WASHINGTON/ISLAMABAD: Noting that Pakistan’s economy is showing signs of improvement, the International Monetary Fund has reported a “better-than-expected” GDP growth in the country.

The IMF also pointed in a report issued on Sunday that Pakistan had met nearly all of its quantitative performance markers and its reform programme remained broadly on track.

“Pakistan’s economy is showing signs of improved economic activity. Services and manufacturing are driving better-than-expected GDP growth, as reforms in the electricity sector seem to be bearing fruit with electricity shortages and unscheduled loadshedding declining,” the report observed.

Pakistan signed a $6.7 billion loan with the IMF in September, less than six years after the country’s last IMF bailout, mainly to repay the institution nearly $5 billion that Islamabad still owes.

Under the agreement, the IMF conducts periodic reviews to approve instalments of $550 million spread out over three years. So far Pakistan has received two instalments totalling nearly $1.1bn. The third instalment is up for consideration in late March.
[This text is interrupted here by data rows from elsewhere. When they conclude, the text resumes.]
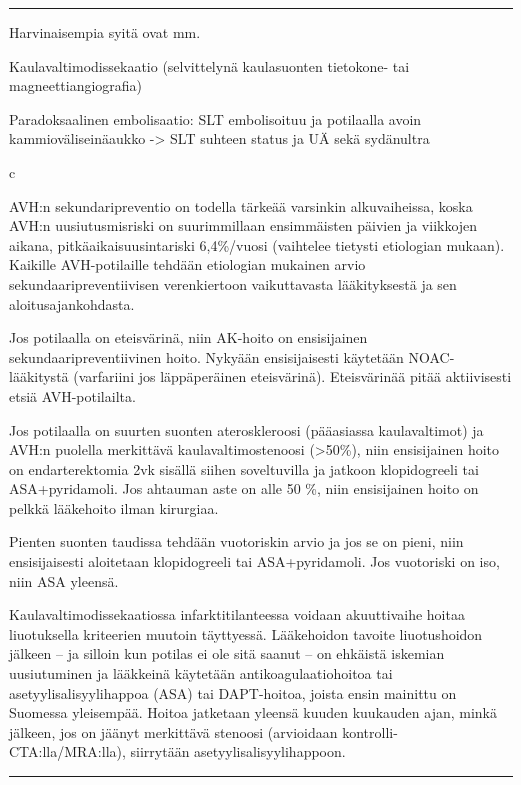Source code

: \documentclass[
]{book}
\begin{document}
\begin{center}\rule{0.5\linewidth}{0.5pt}\end{center}

Harvinaisempia syitä ovat mm.

Kaulavaltimodissekaatio (selvittelynä kaulasuonten tietokone- tai magneettiangiografia)

Paradoksaalinen embolisaatio: SLT embolisoituu ja potilaalla avoin kammioväliseinäaukko -\textgreater{} SLT suhteen status ja UÄ sekä sydänultra

c

AVH:n sekundaripreventio on todella tärkeää varsinkin alkuvaiheissa, koska AVH:n uusiutusmisriski on suurimmillaan ensimmäisten päivien ja
viikkojen aikana, pitkäaikaisuusintariski 6,4\%/vuosi (vaihtelee tietysti etiologian mukaan). Kaikille AVH-potilaille tehdään etiologian mukainen arvio sekundaaripreventiivisen verenkiertoon vaikuttavasta lääkityksestä ja sen aloitusajankohdasta.

Jos potilaalla on eteisvärinä, niin AK-hoito on ensisijainen sekundaaripreventiivinen hoito. Nykyään ensisijaisesti käytetään NOAC-lääkitystä (varfariini jos läppäperäinen eteisvärinä). Eteisvärinää pitää aktiivisesti etsiä AVH-potilailta.

Jos potilaalla on suurten suonten ateroskleroosi (pääasiassa kaulavaltimot) ja AVH:n puolella merkittävä kaulavaltimostenoosi (\textgreater50\%), niin ensisijainen hoito on endarterektomia 2vk sisällä siihen soveltuvilla ja jatkoon klopidogreeli tai ASA+pyridamoli. Jos ahtauman aste on alle 50 \%, niin ensisijainen hoito on pelkkä lääkehoito ilman kirurgiaa.

Pienten suonten taudissa tehdään vuotoriskin arvio ja jos se on pieni, niin ensisijaisesti aloitetaan klopidogreeli tai ASA+pyridamoli. Jos vuotoriski on iso, niin ASA yleensä.

Kaulavaltimodissekaatiossa infarktitilanteessa voidaan akuuttivaihe hoitaa liuotuksella kriteerien muutoin täyttyessä. Lääkehoidon tavoite liuotushoidon jälkeen -- ja silloin kun potilas ei ole sitä saanut -- on ehkäistä iskemian uusiutuminen ja lääkkeinä käytetään antikoagulaatiohoitoa tai asetyylisalisyylihappoa (ASA) tai DAPT-hoitoa, joista ensin mainittu on Suomessa yleisempää. Hoitoa jatketaan yleensä kuuden kuukauden ajan, minkä jälkeen, jos on jäänyt merkittävä stenoosi (arvioidaan kontrolli-CTA:lla/MRA:lla), siirrytään asetyylisalisyylihappoon.

\begin{center}\rule{0.5\linewidth}{0.5pt}\end{center}
\end{document}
To secure the loan, Pakistan committed to a reform-package designed to increase growth and improve financial stability. A dangerously low foreign currency reserve of $8.3bn and other weakness continue to keep the national economy unstable.

An IMF staff mission met Pakistani officials in Dubai from Feb 1 to 9 for discussions on the second review of Pakistan’s IMF-supported programme under the Extended Fund Facility.

Finance Minister Ishaq Dar led the Pakistani team, which included acting Governor State Bank of Pakistan Ashraf Wathra, Finance Secretary Dr Waqar Masood Khan and other senior officials.

At the conclusion of the mission, the head of the IMF team, Jeffrey Franks, said that they were encouraged by the overall progress made in pushing ahead with policies to strengthen macroeconomic stability and reviving economic growth.

“Led by large-scale manufacturing and service sectors, growth is picking up and is now expected to reach about 3.1 per cent for fiscal year 2013-14 as a whole, compared to the earlier estimate of 2.8pc,” he said.

“Fiscal performance continued on track in the second quarter of 2013-14, with initial consolidation efforts relying on revenue mobilisation and reduction in energy subsidies.”

The IMF report, however, pointed that on the external side “pressures on the balance of payments were likely to persist for some months”. But it also noted that the SBP had continued its efforts to rebuild reserve, and the foreign exchange market had stabilised.

“The authority’s reform programme remains broadly on track, with the government meeting all of the quantitative performance criteria by end December 2013, with the exception of the targets on SBP’s net swap/forward positions and the ceiling on government borrowing from SBP,” Mr Franks said.

At the Dubai meeting, Pakistani officials reaffirmed their commitment to adopt the necessary corrective actions, including measures to improve the financing of government debt through a medium-term strategy of institutional development and deepening of the government’s securities market.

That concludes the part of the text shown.